The best way to make sure all of your small business tax information is accurate and submitted on time is by making record keeping a part of your daily business routine.
Keep reading to learn beneficial tax tips for small businesses, including how to optimise your business’s record-keeping strategy.
Understanding the Basics of Small Business Taxes
As the year comes to a close, a critical tax deadline is the 28 October business activity statement (BAS) deadline. As a business owner, it is on you to correctly report your income, claim your expenses, and have appropriate records filed with the ATO.
It’s important to make sure you meet the BAS deadline and that all your information is accurate if you want to avoid financial and legal penalties from the ATO. If you are unsure of how to go about this, hiring a certified tax agent is a good start. A tax agent will do most of the leg work when it comes to filing small business taxes and the BAS as long as you’ve been on top of your record keeping.
What Is a Business Activity Statement?
Many small Australian businesses will need to complete business activity statements to report their taxes and make payments. Around two weeks before the end of your reporting period, the ATO will send you your BAS. You must complete and return it by 28th of the month quarterly deadline along with any payment to avoid penalties. Your BAS can be lodged through a tax or BAS agent, online, by phone, or by mail, making the process simple for everyone.
Your business activity statement can be used for filing reports such as:
1. Good and services tax (GST)
2. Pay as you go (PAYG) withholding and instalments
3. Fringe benefits tax (FBT) instalments
4. Win equalisation taxes
Tips for Meeting the ATO Tax Deadlines
The ATO requires all businesses to keep records of every transaction that has to do with small business tax and superannuations. This means your documents have to contain enough information for them to determine the purpose of the transaction, which includes the transaction’s date, amount, character, relevant GST information, purpose, and the relationship between the parties. Not only does the ATO require sufficient record-keeping, but it will also assist you when it’s time to lodge your business taxes and submit your BAS.
If you want to meet the record-keeping requirements and avoid mistakes, you must know what records you need to keep track of and make record-keeping a habit. When you dedicate time and energy to keeping accurate small business tax records, you will easily meet your tax obligations and deadlines.
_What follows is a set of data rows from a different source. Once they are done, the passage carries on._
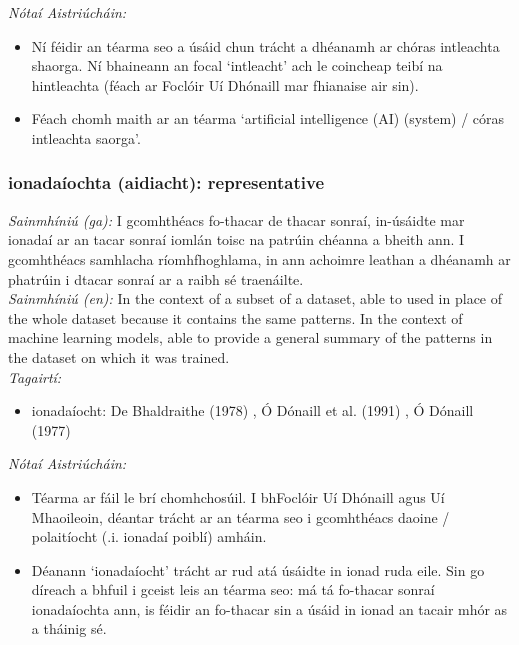  \noindent \textit{Nótaí Aistriúcháin:}
\begin{itemize}
	\item Ní féidir an téarma seo a úsáid chun trácht a dhéanamh ar chóras intleachta shaorga. Ní bhaineann an focal `intleacht' ach le coincheap teibí na hintleachta (féach ar Foclóir Uí Dhónaill mar fhianaise air sin).
	\item Féach chomh maith ar an téarma `artificial intelligence (AI) (system) / córas intleachta saorga'.
\end{itemize}


\subsubsection*{ionadaíochta (aidiacht): representative}
 \noindent \textit{Sainmhíniú (ga):} I gcomhthéacs fo-thacar de thacar sonraí, in-úsáidte mar ionadaí ar an tacar sonraí iomlán toisc na patrúin chéanna a bheith ann. I gcomhthéacs samhlacha ríomhfhoghlama, in ann achoimre leathan a dhéanamh ar phatrúin i dtacar sonraí ar a raibh sé traenáilte.
\\
 \noindent \textit{Sainmhíniú (en):} In the context of a subset of a dataset, able to used in place of the whole dataset because it contains the same patterns. In the context of machine learning models, able to provide a general summary of the patterns in the dataset on which it was trained.
\\
 \noindent \textit{Tagairtí:}
\begin{itemize}
	\item ionadaíocht: De Bhaldraithe (1978) \cite{de-bhaldraithe}, Ó Dónaill et al. (1991) \cite{focloir-beag}, Ó Dónaill (1977) \cite{odonaill}
\end{itemize}

 \noindent \textit{Nótaí Aistriúcháin:}
\begin{itemize}
	\item Téarma ar fáil le brí chomhchosúil. I bhFoclóir Uí Dhónaill agus Uí Mhaoileoin, déantar trácht ar an téarma seo i gcomhthéacs daoine / polaitíocht (.i. ionadaí poiblí) amháin.
	\item Déanann `ionadaíocht' trácht ar rud atá úsáidte in ionad ruda eile. Sin go díreach a bhfuil i gceist leis an téarma seo: má tá fo-thacar sonraí ionadaíochta ann, is féidir an fo-thacar sin a úsáid in ionad an tacair mhór as a tháinig sé.
\end{itemize}


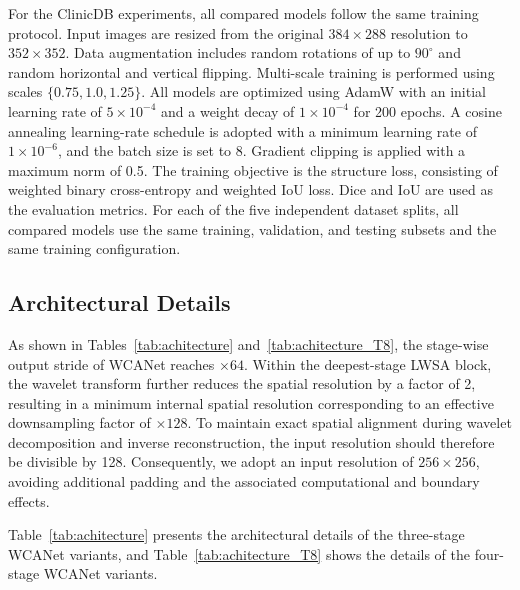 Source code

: \documentclass[a4paper,fleqn]{cas-dc}
\begin{document}
{\color{blue}
For the ClinicDB experiments, all compared models follow the same training
protocol. Input images are resized from the original $384\times288$ resolution
to $352\times352$. Data augmentation includes random rotations of up to
$90^\circ$ and random horizontal and vertical flipping. Multi-scale training
is performed using scales $\{0.75, 1.0, 1.25\}$.
All models are optimized using AdamW with an initial learning rate of
$5\times10^{-4}$ and a weight decay of $1\times10^{-4}$ for 200 epochs.
A cosine annealing learning-rate schedule is adopted with a minimum learning
rate of $1\times10^{-6}$, and the batch size is set to 8. Gradient clipping
is applied with a maximum norm of 0.5.
The training objective is the structure loss, consisting of weighted binary
cross-entropy and weighted IoU loss. Dice and IoU are used as the evaluation
metrics. For each of the five independent dataset splits, all compared models
use the same training, validation, and testing subsets and the same training
configuration.
}


\subsection{Architectural Details}


{\color{blue}
As shown in Tables~\ref{tab:achitecture} and~\ref{tab:achitecture_T8},
the stage-wise output stride of WCANet reaches $\times64$.
Within the deepest-stage LWSA block, the wavelet transform further reduces
the spatial resolution by a factor of 2, resulting in a minimum internal
spatial resolution corresponding to an effective downsampling factor of
$\times128$. To maintain exact spatial alignment during wavelet decomposition
and inverse reconstruction, the input resolution should therefore be divisible
by 128. Consequently, we adopt an input resolution of $256\times256$, avoiding
additional padding and the associated computational and boundary effects.
}

Table~\ref{tab:achitecture} presents the architectural details of the three-stage WCANet variants, and Table~\ref{tab:achitecture_T8} shows the details of the four-stage WCANet variants.
\end{document}
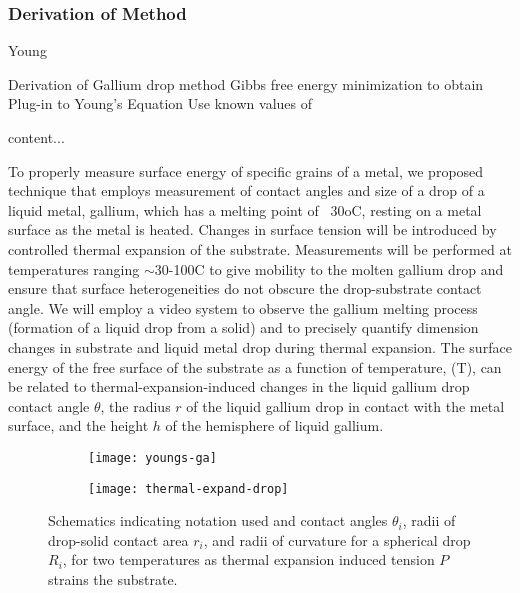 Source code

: 
\subsubsection{Derivation of Method}

Young 
\begin{outline}[enumerate]

	\1 Derivation of Gallium drop method %
		\2 Gibbs free energy minimization to obtain \gamSL
		\2 Plug-in \gamSL to Young's Equation
		\2 Use known values of \gamLV
	
	
	content...
\end{outline}

To properly measure surface energy of specific grains of a metal, we proposed technique that employs measurement of contact angles and size of a drop of a liquid metal, gallium, which has a melting point of ~30oC, resting on a metal surface as the metal is heated. Changes in surface tension will be introduced by controlled thermal expansion of the substrate. Measurements will be performed at temperatures ranging $\sim$30-100\degree C to give mobility to the molten gallium drop and ensure that surface heterogeneities do not obscure the drop-substrate contact angle. We will employ a video system to observe the gallium melting process (formation of a liquid drop from a solid) and to precisely quantify dimension changes in substrate and liquid metal drop during thermal expansion. The surface energy of the free surface of the substrate as a function of temperature, \gamSV(T), can be related to thermal-expansion-induced changes in the liquid gallium drop contact angle $\theta$, the radius $r$ of the liquid gallium drop in contact with the metal surface, and the height $h$ of the hemisphere of liquid gallium. 
\begin{figure}\label{fig:therm-exp-ga}
	\centering
	\begin{subfigure}[b]{0.5\textwidth}
		\texttt{[image: youngs-ga]}
		\label{fig:youngs-ga}
	\end{subfigure}
	\begin{subfigure}[b]{0.5\textwidth}
		\texttt{[image: thermal-expand-drop]}
		\label{fig:thermal-expand-drop}
	\end{subfigure}
	\caption{Schematics indicating notation used and contact angles $\theta_{i}$, radii of drop-solid contact area $r_{i}$, and radii of curvature for a spherical drop $R_{i}$, for two temperatures as thermal expansion induced tension $P$ strains the substrate.}
\end{figure}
When keeping your records, make sure to:
- Record cash income and expenses
- Account for personal drawings and use of company money or assets
- Record goods for your own use
- Separate private expenses from business expenses
- Keep valid tax invoices for creditable acquisitions when registered for GST
- Keep adequate stock records
- Keep sufficient records to substantiate motor vehicle claims
The ATO is cracking down on businesses and contacting companies about their income and expense claims. They now look for discrepancies in returns when they compare them to pre-fill data or benchmarks, and they have increased their recourses to deal with the cash economy. If you didn’t make record-keeping a part of your practice before, you need to now. Otherwise, the ATO may hit you with legal and financial penalties.
Disclaimer: The information contained in this article is general in nature and does not take into account your personal objectives, financial situation or needs. Please consider whether the information is appropriate to your circumstance before acting on it and, where appropriate, seek professional advice.